Dataset records =
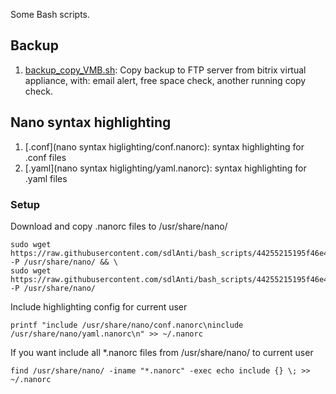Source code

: Some Bash scripts.  
## Backup
1. [backup_copy_VMB.sh](scripts/backup_copy_VMB.sh): Copy backup to FTP server from bitrix virtual appliance, with: email alert, free space check, another running copy check.  
## Nano syntax highlighting
1. [.conf](nano syntax higlighting/conf.nanorc): syntax highlighting for .conf files
2. [.yaml](nano syntax higlighting/yaml.nanorc): syntax highlighting for .yaml files
### Setup  
Download and copy .nanorc files to /usr/share/nano/ 
```
sudo wget https://raw.githubusercontent.com/sdlAnti/bash_scripts/44255215195f46e499537599b02e147b65111cd7/scripts/nano%20syntax%20higlighting/yaml.nanorc -P /usr/share/nano/ && \
sudo wget https://raw.githubusercontent.com/sdlAnti/bash_scripts/44255215195f46e499537599b02e147b65111cd7/scripts/nano%20syntax%20higlighting/conf.nanorc -P /usr/share/nano/
```
Include highlighting config for current user
```
printf "include /usr/share/nano/conf.nanorc\ninclude /usr/share/nano/yaml.nanorc\n" >> ~/.nanorc
```
If you want include all *.nanorc files from /usr/share/nano/ to current user
```
find /usr/share/nano/ -iname "*.nanorc" -exec echo include {} \; >> ~/.nanorc
```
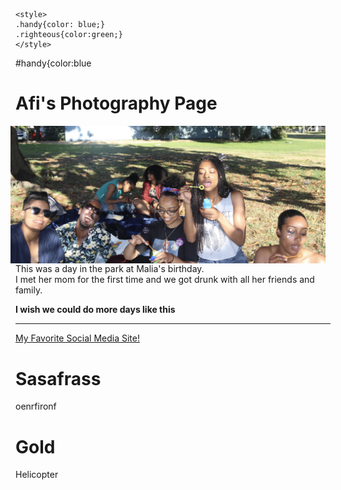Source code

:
 ```
<style>
.handy{color: blue;}
.righteous{color:green;}
</style>
```
#handy{color:blue

<h1>Afi's Photography Page</h1>

<img src="IMG_E3632.JPG" alt="Friends" style="float: right; margin-right: 8px;" />
<p>This was a day in the park at Malia's birthday.<br> I met her mom for the first time and we got drunk with all her friends and family.</p>
<strong> I wish we could do more days like this</strong>
<hr>

<a href="wwww.Facebook.com">My Favorite Social Media Site!</a> 


<body>
     <div class="righteous">
          <h1>Sasafrass</h1>
          <p> oenrfironf</p>
     </div>
<div class="handy">
          <h1>Gold</h1>
          <p> Helicopter</p>
     </div>
</body>     
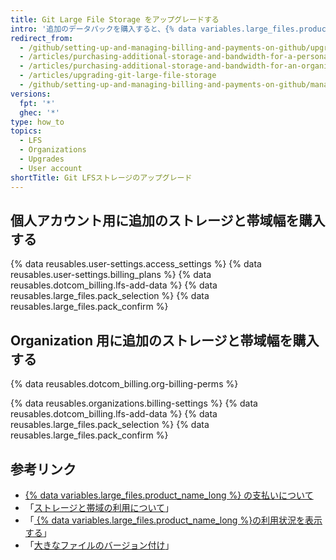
 ```yaml
---
title: Git Large File Storage をアップグレードする
intro: '追加のデータパックを購入すると、{% data variables.large_files.product_name_short %} の毎月の帯域幅容量と総ストレージ容量を増やすことができます。'
redirect_from:
  - /github/setting-up-and-managing-billing-and-payments-on-github/upgrading-git-large-file-storage
  - /articles/purchasing-additional-storage-and-bandwidth-for-a-personal-account
  - /articles/purchasing-additional-storage-and-bandwidth-for-an-organization
  - /articles/upgrading-git-large-file-storage
  - /github/setting-up-and-managing-billing-and-payments-on-github/managing-billing-for-git-large-file-storage/upgrading-git-large-file-storage
versions:
  fpt: '*'
  ghec: '*'
type: how_to
topics:
  - LFS
  - Organizations
  - Upgrades
  - User account
shortTitle: Git LFSストレージのアップグレード
---
```


## 個人アカウント用に追加のストレージと帯域幅を購入する

{% data reusables.user-settings.access_settings %}
{% data reusables.user-settings.billing_plans %}
{% data reusables.dotcom_billing.lfs-add-data %}
{% data reusables.large_files.pack_selection %}
{% data reusables.large_files.pack_confirm %}

## Organization 用に追加のストレージと帯域幅を購入する

{% data reusables.dotcom_billing.org-billing-perms %}

{% data reusables.organizations.billing-settings %}
{% data reusables.dotcom_billing.lfs-add-data %}
{% data reusables.large_files.pack_selection %}
{% data reusables.large_files.pack_confirm %}

## 参考リンク

- [{% data variables.large_files.product_name_long %} の支払いについて](/articles/about-billing-for-git-large-file-storage)
- 「[ストレージと帯域の利用について](/articles/about-storage-and-bandwidth-usage)」
- 「[ {% data variables.large_files.product_name_long %}の利用状況を表示する](/articles/viewing-your-git-large-file-storage-usage)」
- 「[大きなファイルのバージョン付け](/articles/versioning-large-files)」

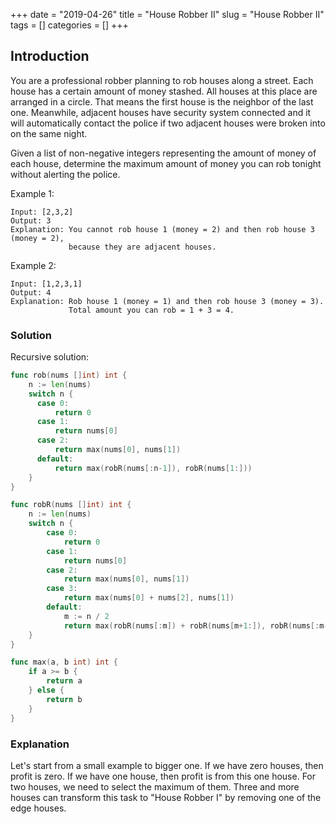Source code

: +++
date = "2019-04-26"
title = "House Robber II"
slug = "House Robber II"
tags = []
categories = []
+++

## Introduction

You are a professional robber planning to rob houses along a street. Each house has a certain amount of money stashed. All houses at this place are arranged in a circle. That means the first house is the neighbor of the last one. Meanwhile, adjacent houses have security system connected and it will automatically contact the police if two adjacent houses were broken into on the same night.

Given a list of non-negative integers representing the amount of money of each house, determine the maximum amount of money you can rob tonight without alerting the police.

Example 1:
```
Input: [2,3,2]
Output: 3
Explanation: You cannot rob house 1 (money = 2) and then rob house 3 (money = 2),
             because they are adjacent houses.
```
Example 2:
```
Input: [1,2,3,1]
Output: 4
Explanation: Rob house 1 (money = 1) and then rob house 3 (money = 3).
             Total amount you can rob = 1 + 3 = 4.
```

### Solution

Recursive solution:
``` go
func rob(nums []int) int {
    n := len(nums) 
    switch n {
      case 0:
          return 0
      case 1:
          return nums[0]
      case 2:
          return max(nums[0], nums[1])
      default:
          return max(robR(nums[:n-1]), robR(nums[1:]))
    }
}

func robR(nums []int) int {
    n := len(nums)
    switch n {
        case 0:
            return 0
        case 1:
            return nums[0]
        case 2:
            return max(nums[0], nums[1])
        case 3:
            return max(nums[0] + nums[2], nums[1])
        default:
            m := n / 2
            return max(robR(nums[:m]) + robR(nums[m+1:]), robR(nums[:m-1]) + robR(nums[m:]) ) 
    }
}

func max(a, b int) int {
    if a >= b {
        return a
    } else {
        return b
    }
}
```

### Explanation

Let's start from a small example to bigger one.
If we have zero houses, then profit is zero.
If we have one house, then profit is from this one house.
For two houses, we need to select the maximum of them.
Three and more houses can transform this task to "House Robber I" by removing one of the edge houses.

To do = Write out every line of the preceding listing that contains "adjacent".

Exercise solution =
You are a professional robber planning to rob houses along a street. Each house has a certain amount of money stashed. All houses at this place are arranged in a circle. That means the first house is the neighbor of the last one. Meanwhile, adjacent houses have security system connected and it will automatically contact the police if two adjacent houses were broken into on the same night.
             because they are adjacent houses.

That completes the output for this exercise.